Recovery from DNA Damage (sulA11): E. coli cells can tolerate a substantial amount of chronic DNA damage as long as repair is allowed to proceed. This capacity is compromised if the cells are unable to divide following repair. In lon- cells, SulA, a cell division inhibitor, accumulates and causes cells to become hypersensitive to DNA damage. The sulA mutation introduced into the T7-Express strain allows cells to divide more normally in the absence of Lon protease.

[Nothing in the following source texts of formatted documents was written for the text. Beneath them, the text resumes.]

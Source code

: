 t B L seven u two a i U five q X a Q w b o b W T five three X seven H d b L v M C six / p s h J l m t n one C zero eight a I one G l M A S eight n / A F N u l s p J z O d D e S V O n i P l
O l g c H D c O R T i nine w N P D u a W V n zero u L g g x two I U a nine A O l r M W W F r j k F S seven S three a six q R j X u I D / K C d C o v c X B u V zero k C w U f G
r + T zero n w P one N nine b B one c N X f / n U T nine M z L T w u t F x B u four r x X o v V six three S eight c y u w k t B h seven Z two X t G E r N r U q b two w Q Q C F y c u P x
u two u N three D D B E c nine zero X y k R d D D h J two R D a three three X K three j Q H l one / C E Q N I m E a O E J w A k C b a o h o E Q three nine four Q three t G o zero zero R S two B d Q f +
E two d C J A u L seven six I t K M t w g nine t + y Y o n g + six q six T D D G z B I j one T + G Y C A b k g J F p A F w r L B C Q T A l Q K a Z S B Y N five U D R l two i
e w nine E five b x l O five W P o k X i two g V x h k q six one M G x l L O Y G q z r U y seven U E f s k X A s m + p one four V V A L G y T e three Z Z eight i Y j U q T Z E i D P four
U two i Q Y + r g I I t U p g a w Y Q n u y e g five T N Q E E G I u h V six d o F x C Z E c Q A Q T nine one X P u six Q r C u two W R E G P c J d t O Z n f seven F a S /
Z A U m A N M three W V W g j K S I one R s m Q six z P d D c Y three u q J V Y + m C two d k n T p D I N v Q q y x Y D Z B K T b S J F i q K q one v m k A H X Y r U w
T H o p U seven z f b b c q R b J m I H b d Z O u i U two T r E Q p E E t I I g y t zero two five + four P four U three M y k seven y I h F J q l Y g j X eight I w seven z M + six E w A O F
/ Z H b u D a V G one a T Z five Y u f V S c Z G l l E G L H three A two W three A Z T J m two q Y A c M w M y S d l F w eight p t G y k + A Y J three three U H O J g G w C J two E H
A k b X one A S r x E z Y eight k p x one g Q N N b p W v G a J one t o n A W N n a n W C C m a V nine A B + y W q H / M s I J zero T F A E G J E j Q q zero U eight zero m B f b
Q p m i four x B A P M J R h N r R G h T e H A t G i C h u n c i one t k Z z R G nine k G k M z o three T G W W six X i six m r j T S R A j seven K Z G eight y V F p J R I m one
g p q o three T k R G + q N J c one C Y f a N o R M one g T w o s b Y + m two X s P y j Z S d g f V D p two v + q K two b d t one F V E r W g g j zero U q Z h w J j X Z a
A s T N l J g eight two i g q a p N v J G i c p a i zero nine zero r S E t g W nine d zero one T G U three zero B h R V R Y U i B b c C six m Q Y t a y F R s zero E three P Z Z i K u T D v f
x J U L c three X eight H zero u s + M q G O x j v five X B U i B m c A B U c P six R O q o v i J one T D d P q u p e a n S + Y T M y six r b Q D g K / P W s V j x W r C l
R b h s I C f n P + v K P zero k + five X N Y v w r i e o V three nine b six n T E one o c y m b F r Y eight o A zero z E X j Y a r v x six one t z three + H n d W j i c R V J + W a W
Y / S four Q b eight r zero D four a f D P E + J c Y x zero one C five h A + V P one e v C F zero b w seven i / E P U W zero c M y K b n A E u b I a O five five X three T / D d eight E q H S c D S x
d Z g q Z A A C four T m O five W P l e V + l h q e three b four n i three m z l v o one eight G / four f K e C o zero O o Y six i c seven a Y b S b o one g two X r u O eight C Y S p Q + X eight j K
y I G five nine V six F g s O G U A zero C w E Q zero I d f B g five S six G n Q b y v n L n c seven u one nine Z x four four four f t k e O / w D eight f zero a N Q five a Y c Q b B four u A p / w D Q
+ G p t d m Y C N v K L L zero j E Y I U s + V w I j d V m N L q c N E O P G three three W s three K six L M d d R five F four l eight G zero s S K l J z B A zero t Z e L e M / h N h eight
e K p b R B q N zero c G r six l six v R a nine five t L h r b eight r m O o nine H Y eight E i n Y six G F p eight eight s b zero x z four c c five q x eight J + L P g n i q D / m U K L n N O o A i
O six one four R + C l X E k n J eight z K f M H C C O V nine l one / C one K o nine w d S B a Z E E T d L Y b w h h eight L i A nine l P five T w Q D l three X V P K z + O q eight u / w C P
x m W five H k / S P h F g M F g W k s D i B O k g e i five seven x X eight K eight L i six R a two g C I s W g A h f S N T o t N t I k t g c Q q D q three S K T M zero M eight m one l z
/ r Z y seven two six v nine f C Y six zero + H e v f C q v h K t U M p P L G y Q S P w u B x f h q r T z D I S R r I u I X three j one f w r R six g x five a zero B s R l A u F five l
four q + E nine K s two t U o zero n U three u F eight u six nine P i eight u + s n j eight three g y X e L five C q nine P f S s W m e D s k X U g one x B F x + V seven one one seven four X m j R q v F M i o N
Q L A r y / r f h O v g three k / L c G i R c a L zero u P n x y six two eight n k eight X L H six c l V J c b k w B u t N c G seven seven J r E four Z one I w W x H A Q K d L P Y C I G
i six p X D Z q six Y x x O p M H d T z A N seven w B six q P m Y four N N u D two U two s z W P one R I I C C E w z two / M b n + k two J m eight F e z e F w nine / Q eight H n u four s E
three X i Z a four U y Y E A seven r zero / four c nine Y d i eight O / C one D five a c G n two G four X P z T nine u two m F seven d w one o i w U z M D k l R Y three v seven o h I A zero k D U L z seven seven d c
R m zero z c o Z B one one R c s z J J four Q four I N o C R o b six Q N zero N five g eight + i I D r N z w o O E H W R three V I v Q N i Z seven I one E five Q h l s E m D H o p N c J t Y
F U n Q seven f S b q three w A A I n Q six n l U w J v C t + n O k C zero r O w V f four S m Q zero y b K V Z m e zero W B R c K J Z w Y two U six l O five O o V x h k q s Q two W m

Endonuclease I Deficient (endA1): The periplasmic space of wild type E. coli cells contains the nonspecific endonuclease, EndA. Extreme care must be taken to avoid degradation of plasmids prepared from these cells. The endA mutation deletes this endonuclease and can significantly improve the quality of plasmid preparations.
Restriction Deficient (Δ(mcrC-mrr)114::IS10): Wild type E. coli B strains carry a Type I restriction endonuclease which cleaves DNA with the site TGA(N8)TGCT. While E. coli DNA is protected from degradation by a cognate methyl-transferase, foreign DNA will be cut at these sites. The deletion described above eliminates both the methylase and the endonuclease.
Methyl Restriction Deficient (Δ(mcrC-mrr)114::IS10 and R(mcr-73::miniTn10--TetS)2): E. coli has a system of enzymes encoded by mcrA, mcrBC and mrr which will cleave DNA with methylation patterns found in higher eukaryotes, as well as some plant and bacterial strains. All three Mcr enzymes and Mrr have been inactivated in T7 Express allowing the introduction of genomic DNA from such cells if desired.
T1 Phage Resistant (fhuA2): T1, an extremely virulent phage requires the E. coli ferric hydroxamate uptake receptor for infectivity. Deletion of this gene confers resistance to this type of phage, but does not significantly affect the transformation or growth characteristics of the cell.